I am trying to denoise 2 movie-watching fmri runs using Tedana (latest version 23.0.1). However, in many cases ME-ICA fails to converge or does not find BOLD components or has very few components - depending on what options I select for --tedpca / --tree.
I am using fmriprep for preprocessing. The minimal preprocessed functional runs (with slice time correction and susceptibility distortion correction) are used as inputs to Tedana.
Any feedback or potential solutions would be very much appreciated
Hmm, this is a somewhat odd one - you have relatively large voxels, good spread of echo times and a reasonable TR, with a good duration for each run. The only thing I see that could be concerning is the 4x2 acceleration, which some may consider a bit high - but I don’t think that would be causing the issue.
187 components is a lot (from one example you showed that did not converge), so maybe the noise level is high and this is screwing up the PCA->ICA steps… This is related to an issue that we are currently working on, but no solutions yet. You also tried several methods there, so I’m trying to think of alternative explanations for the sake of having a consistent approach.
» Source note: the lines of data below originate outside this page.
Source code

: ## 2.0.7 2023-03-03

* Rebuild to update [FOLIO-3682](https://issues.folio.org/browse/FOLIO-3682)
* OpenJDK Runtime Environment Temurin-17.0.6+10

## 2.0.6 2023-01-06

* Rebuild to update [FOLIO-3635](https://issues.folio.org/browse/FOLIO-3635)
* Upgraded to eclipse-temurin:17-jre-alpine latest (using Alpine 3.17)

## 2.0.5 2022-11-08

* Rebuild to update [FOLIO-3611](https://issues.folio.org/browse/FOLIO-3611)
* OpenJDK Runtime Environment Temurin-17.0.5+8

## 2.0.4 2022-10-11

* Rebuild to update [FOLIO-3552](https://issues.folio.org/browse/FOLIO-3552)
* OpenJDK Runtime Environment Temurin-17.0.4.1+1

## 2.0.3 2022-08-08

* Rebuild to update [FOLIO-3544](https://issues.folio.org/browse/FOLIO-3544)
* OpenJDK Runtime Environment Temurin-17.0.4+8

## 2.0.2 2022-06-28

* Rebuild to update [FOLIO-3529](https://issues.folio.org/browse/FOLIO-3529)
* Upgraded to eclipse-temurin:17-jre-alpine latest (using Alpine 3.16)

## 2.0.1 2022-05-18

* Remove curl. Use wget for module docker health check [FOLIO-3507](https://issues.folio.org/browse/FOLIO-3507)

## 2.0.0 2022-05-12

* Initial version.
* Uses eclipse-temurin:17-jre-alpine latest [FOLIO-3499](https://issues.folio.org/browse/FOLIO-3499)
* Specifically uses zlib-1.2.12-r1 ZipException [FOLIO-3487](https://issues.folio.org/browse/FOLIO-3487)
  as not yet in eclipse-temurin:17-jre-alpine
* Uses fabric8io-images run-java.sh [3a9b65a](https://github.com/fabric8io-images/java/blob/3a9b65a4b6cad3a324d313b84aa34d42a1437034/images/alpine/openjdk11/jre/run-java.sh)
You mention slice timing and distortion correction in the context of minimal processing, I’m assuming that also includes motion correction as well?
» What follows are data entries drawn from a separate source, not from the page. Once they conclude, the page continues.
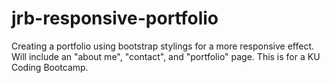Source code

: # jrb-responsive-portfolio
Creating a portfolio using bootstrap stylings for a more responsive effect. Will include an "about me", "contact", and "portfolio" page. This is for a KU Coding Bootcamp.
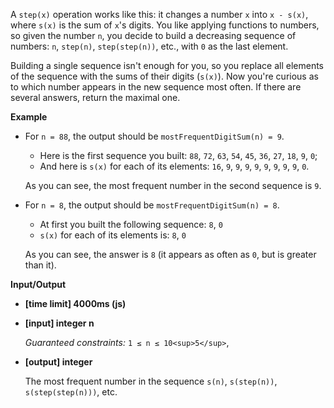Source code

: ﻿A `step(x)` operation works like this: it changes a number `x` into `x - s(x)`, where `s(x)` is the sum of `x`'s digits. You like applying functions to numbers, so given the number `n`, you decide to build a decreasing sequence of numbers: `n`, `step(n)`, `step(step(n))`, etc., with `0` as the last element.

Building a single sequence isn't enough for you, so you replace all elements of the sequence with the sums of their digits (`s(x)`). Now you're curious as to which number appears in the new sequence most often. If there are several answers, return the maximal one.

**Example**

*   For `n = 88`, the output should be
    `mostFrequentDigitSum(n) = 9`.

    *   Here is the first sequence you built: `88`, `72`, `63`, `54`, `45`, `36`, `27`, `18`, `9`, `0`;
    *   And here is `s(x)` for each of its elements: `16`, `9`, `9`, `9`, `9`, `9`, `9`, `9`, `9`, `0`.

    As you can see, the most frequent number in the second sequence is `9`.

*   For `n = 8`, the output should be
    `mostFrequentDigitSum(n) = 8`.

    *   At first you built the following sequence: `8`, `0`
    *   `s(x)` for each of its elements is: `8`, `0`

    As you can see, the answer is `8` (it appears as often as `0`, but is greater than it).

**Input/Output**

*   **[time limit] 4000ms (js)**

*   **[input] integer n**

    _Guaranteed constraints:_
    `1 ≤ n ≤ 10<sup>5</sup>`,

*   **[output] integer**

    The most frequent number in the sequence `s(n)`, `s(step(n))`, `s(step(step(n)))`, etc.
Did the mask produced by tedana look ok? Or is it excluding too much brain?
Do the data look ok, if you watch a movie? As in, subjects didn’t move way too much and the image looks like a noisy brain more or less (and not just aliased ugly noise)? And the processing from fMRI prep looks like it worked well?
Regarding the error you see - I’m tagging @tsalo here, (and @handwerkerd for good measure) as I believe he worked a little on that error. I’m thinking the large number of components means that many are effectively just gaussian noise, and thus don’t really have much in the way of information. That would match with the convergence problem as well.
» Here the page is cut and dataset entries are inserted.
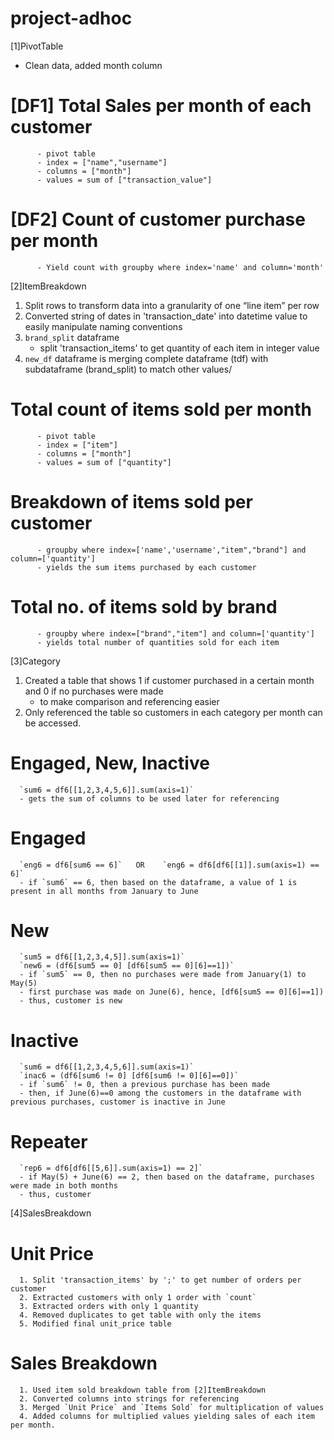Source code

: # project-adhoc

[1]PivotTable
   - Clean data, added month column

  # [DF1] Total Sales per month of each customer
          - pivot table
          - index = ["name","username"]
          - columns = ["month"]  
          - values = sum of ["transaction_value"]

  # [DF2] Count of customer purchase per month
          - Yield count with groupby where index='name' and column='month'
 
 
[2]ItemBreakdown
   1. Split rows to transform data into a granularity of one “line item” per row
   2. Converted string of dates in 'transaction_date' into datetime value to easily manipulate naming conventions
   3. `brand_split` dataframe
       - split 'transaction_items' to get quantity of each item in integer value 
   4. `new_df` dataframe is merging complete dataframe (tdf) with subdataframe (brand_split) to match other values/

  # Total count of items sold per month
          - pivot table
          - index = ["item"]
          - columns = ["month"]  
          - values = sum of ["quantity"]

  # Breakdown of items sold per customer
          - groupby where index=['name','username',"item","brand"] and column=['quantity']
          - yields the sum items purchased by each customer

  # Total no. of items sold by brand
          - groupby where index=["brand","item"] and column=['quantity']
          - yields total number of quantities sold for each item 


[3]Category
   1. Created a table that shows 1 if customer purchased in a certain month and 0 if no purchases were made
      - to make comparison and referencing easier
   2. Only referenced the table so customers in each category per month can be accessed.

  
  # Engaged, New, Inactive
      `sum6 = df6[[1,2,3,4,5,6]].sum(axis=1)`
      - gets the sum of columns to be used later for referencing
  
  # Engaged
      `eng6 = df6[sum6 == 6]`   OR    `eng6 = df6[df6[[1]].sum(axis=1) == 6]`
      - if `sum6` == 6, then based on the dataframe, a value of 1 is present in all months from January to June
  
  # New
      `sum5 = df6[[1,2,3,4,5]].sum(axis=1)`
      `new6 = (df6[sum5 == 0] [df6[sum5 == 0][6]==1])`
      - if `sum5` == 0, then no purchases were made from January(1) to May(5)
      - first purchase was made on June(6), hence, [df6[sum5 == 0][6]==1])
      - thus, customer is new
  
  # Inactive
      `sum6 = df6[[1,2,3,4,5,6]].sum(axis=1)`
      `inac6 = (df6[sum6 != 0] [df6[sum6 != 0][6]==0])`
      - if `sum6` != 0, then a previous purchase has been made
      - then, if June(6)==0 among the customers in the dataframe with previous purchases, customer is inactive in June
  
  # Repeater
      `rep6 = df6[df6[[5,6]].sum(axis=1) == 2]`
      - if May(5) + June(6) == 2, then based on the dataframe, purchases were made in both months
      - thus, customer 
  

[4]SalesBreakdown
     
  # Unit Price
      1. Split 'transaction_items' by ';' to get number of orders per customer
      2. Extracted customers with only 1 order with `count`
      3. Extracted orders with only 1 quantity
      4. Removed duplicates to get table with only the items
      5. Modified final unit_price table

  # Sales Breakdown
      1. Used item sold breakdown table from [2]ItemBreakdown
      2. Converted columns into strings for referencing
      3. Merged `Unit Price` and `Items Sold` for multiplication of values
      4. Added columns for multiplied values yielding sales of each item per month.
It looks like this may be another example of the PCA/ICA selection steps giving us trouble… I’ll think on it a bit more.
How many time points are in your data? There should almost always be less than 1/2 the number of components vs volumes and usually less than 1/3. A common reason the ICA does not converge is if it’s given too many PCA components and many of them are just Gaussian noise.
We are having issues with this PCA component selection step that seem to be with the algorithm we use and not specifically tedana. The --tedpca kundu and --tedpca kundu-stablize options use the echo properties of the components to decide which ones to retain for the ICA. This method was distributed with the original code and I conceptually like it, but it’s a bit brittle and hard to understand when/how it fails. The DICE warning you show is from that step.
We have 3 other options that are all standard approaches based on cost functions. aic is the most liberal and will retain more components. kic is the moderate option, and mdl is the most conservative. you might want to try kic so see if using it solves that specific issue.
Your issue doesn’t relate to your choice of -tree but I’d recommend sticking with --tree kundu for now. -tree minimal as potential to be better, but it’s stil being evaluated and might change. If you ran the data using aic the output should include ./figures/pca_criteria.png and ./figures/pca_variance_explained.png These are plots of these three cost functions and the estimated components for each one. I’ve included a sample plot of pca_criteria You should see the AIC, KIC, and MDL cost function curve have a local minimum like in the figure and that minimum is the dimensionality estimate for each option. Look at these plots for successful and failed runs and see if any of the cost functions seems a bit more stable across runs.
Thank you so much for your quick responses! Here are my answers to your questions below (and see attached)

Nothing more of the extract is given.